### Problem to solve
Lines from the entries below that hold "https" form the answer; copy all of them.

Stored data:
────────
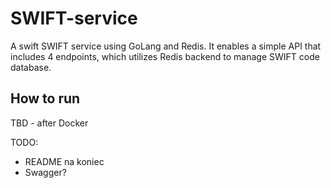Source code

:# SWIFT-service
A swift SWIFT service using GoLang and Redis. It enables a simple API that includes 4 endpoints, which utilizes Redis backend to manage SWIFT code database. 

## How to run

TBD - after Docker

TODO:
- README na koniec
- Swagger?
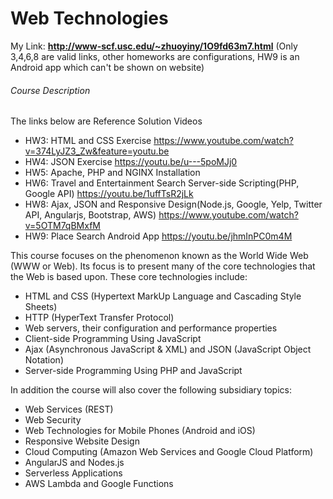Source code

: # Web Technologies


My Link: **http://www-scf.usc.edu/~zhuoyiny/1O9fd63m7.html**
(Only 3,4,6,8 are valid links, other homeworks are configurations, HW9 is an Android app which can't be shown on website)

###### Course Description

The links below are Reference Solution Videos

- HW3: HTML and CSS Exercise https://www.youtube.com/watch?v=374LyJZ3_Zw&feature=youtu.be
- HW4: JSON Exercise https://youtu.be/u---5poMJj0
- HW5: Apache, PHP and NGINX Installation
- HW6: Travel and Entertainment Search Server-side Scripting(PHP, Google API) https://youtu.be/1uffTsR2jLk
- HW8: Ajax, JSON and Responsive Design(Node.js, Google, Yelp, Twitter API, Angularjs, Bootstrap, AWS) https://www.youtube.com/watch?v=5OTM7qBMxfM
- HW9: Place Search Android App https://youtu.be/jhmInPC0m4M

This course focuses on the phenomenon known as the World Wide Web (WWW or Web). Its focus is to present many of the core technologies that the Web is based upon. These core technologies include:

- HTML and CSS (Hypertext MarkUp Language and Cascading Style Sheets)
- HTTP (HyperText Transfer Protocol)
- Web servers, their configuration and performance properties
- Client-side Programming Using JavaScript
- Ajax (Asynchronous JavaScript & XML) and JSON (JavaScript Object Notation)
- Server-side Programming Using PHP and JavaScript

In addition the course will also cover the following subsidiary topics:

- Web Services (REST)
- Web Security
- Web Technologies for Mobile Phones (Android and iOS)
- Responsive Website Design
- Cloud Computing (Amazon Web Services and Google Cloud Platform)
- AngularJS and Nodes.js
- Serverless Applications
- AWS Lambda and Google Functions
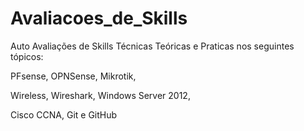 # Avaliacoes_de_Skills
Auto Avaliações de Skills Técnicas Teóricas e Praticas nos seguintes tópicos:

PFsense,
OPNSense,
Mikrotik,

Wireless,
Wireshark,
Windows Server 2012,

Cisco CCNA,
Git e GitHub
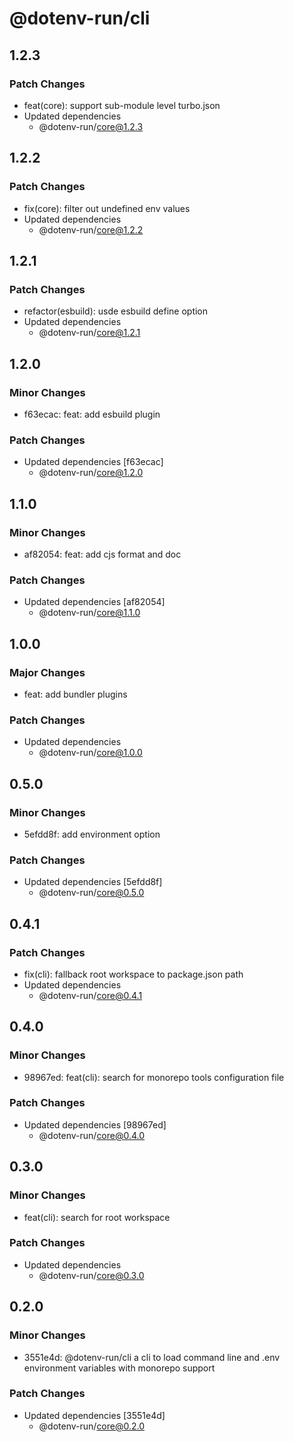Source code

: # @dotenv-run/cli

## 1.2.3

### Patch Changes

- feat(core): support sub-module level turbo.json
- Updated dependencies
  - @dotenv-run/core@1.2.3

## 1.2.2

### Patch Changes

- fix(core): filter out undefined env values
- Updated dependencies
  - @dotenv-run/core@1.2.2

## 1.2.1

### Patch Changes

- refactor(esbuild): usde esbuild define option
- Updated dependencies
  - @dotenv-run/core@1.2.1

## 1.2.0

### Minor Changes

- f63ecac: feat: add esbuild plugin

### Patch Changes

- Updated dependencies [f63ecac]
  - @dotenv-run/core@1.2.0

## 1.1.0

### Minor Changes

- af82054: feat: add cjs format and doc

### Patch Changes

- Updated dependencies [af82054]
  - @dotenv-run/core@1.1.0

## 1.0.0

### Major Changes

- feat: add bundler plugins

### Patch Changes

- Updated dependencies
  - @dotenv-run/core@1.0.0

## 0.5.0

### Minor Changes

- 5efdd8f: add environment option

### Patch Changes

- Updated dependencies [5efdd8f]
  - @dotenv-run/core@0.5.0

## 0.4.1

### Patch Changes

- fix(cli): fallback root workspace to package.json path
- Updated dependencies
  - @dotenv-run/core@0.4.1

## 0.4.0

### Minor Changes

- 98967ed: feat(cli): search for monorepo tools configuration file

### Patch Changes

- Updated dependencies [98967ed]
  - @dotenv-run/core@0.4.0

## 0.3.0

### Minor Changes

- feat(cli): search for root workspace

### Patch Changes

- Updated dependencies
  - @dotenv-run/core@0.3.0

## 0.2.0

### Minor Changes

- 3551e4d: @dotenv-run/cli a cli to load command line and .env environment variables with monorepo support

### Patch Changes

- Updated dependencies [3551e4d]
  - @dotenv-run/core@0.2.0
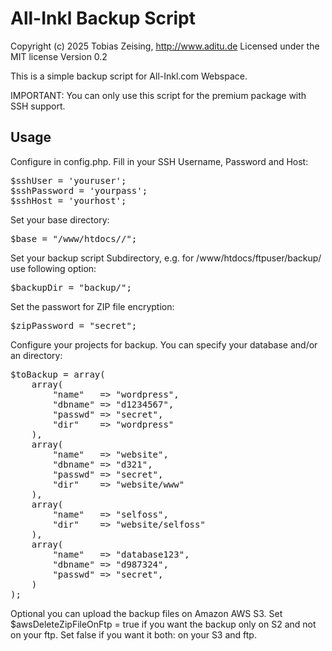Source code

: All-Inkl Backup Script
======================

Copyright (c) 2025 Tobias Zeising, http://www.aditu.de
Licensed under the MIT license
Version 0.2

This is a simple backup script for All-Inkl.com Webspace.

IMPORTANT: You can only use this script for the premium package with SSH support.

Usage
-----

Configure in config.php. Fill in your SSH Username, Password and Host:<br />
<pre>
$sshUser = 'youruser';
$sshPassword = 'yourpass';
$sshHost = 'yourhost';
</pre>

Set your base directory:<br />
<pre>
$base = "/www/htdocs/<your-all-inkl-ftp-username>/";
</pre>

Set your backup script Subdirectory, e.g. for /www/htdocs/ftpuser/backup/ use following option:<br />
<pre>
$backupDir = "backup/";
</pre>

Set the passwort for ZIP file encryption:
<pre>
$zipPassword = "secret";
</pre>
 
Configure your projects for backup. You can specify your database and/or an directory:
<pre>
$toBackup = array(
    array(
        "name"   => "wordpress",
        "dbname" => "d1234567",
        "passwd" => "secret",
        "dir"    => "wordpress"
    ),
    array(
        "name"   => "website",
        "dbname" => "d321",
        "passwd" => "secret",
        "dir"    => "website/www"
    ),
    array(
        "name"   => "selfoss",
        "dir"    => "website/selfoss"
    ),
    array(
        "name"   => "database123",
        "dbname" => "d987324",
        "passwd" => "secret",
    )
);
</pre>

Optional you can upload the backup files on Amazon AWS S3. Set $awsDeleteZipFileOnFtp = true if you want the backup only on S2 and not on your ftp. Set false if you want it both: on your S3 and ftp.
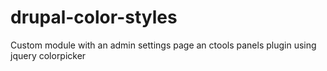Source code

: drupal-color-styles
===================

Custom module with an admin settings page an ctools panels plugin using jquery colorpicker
────────
### Output of the task
- HW3: HTML and CSS Exercise https://www.youtube.com/watch?v=374LyJZ3_Zw&feature=youtu.be
- HW4: JSON Exercise https://youtu.be/u---5poMJj0
- HW6: Travel and Entertainment Search Server-side Scripting(PHP, Google API) https://youtu.be/1uffTsR2jLk
- HW8: Ajax, JSON and Responsive Design(Node.js, Google, Yelp, Twitter API, Angularjs, Bootstrap, AWS) https://www.youtube.com/watch?v=5OTM7qBMxfM
- HW9: Place Search Android App https://youtu.be/jhmInPC0m4M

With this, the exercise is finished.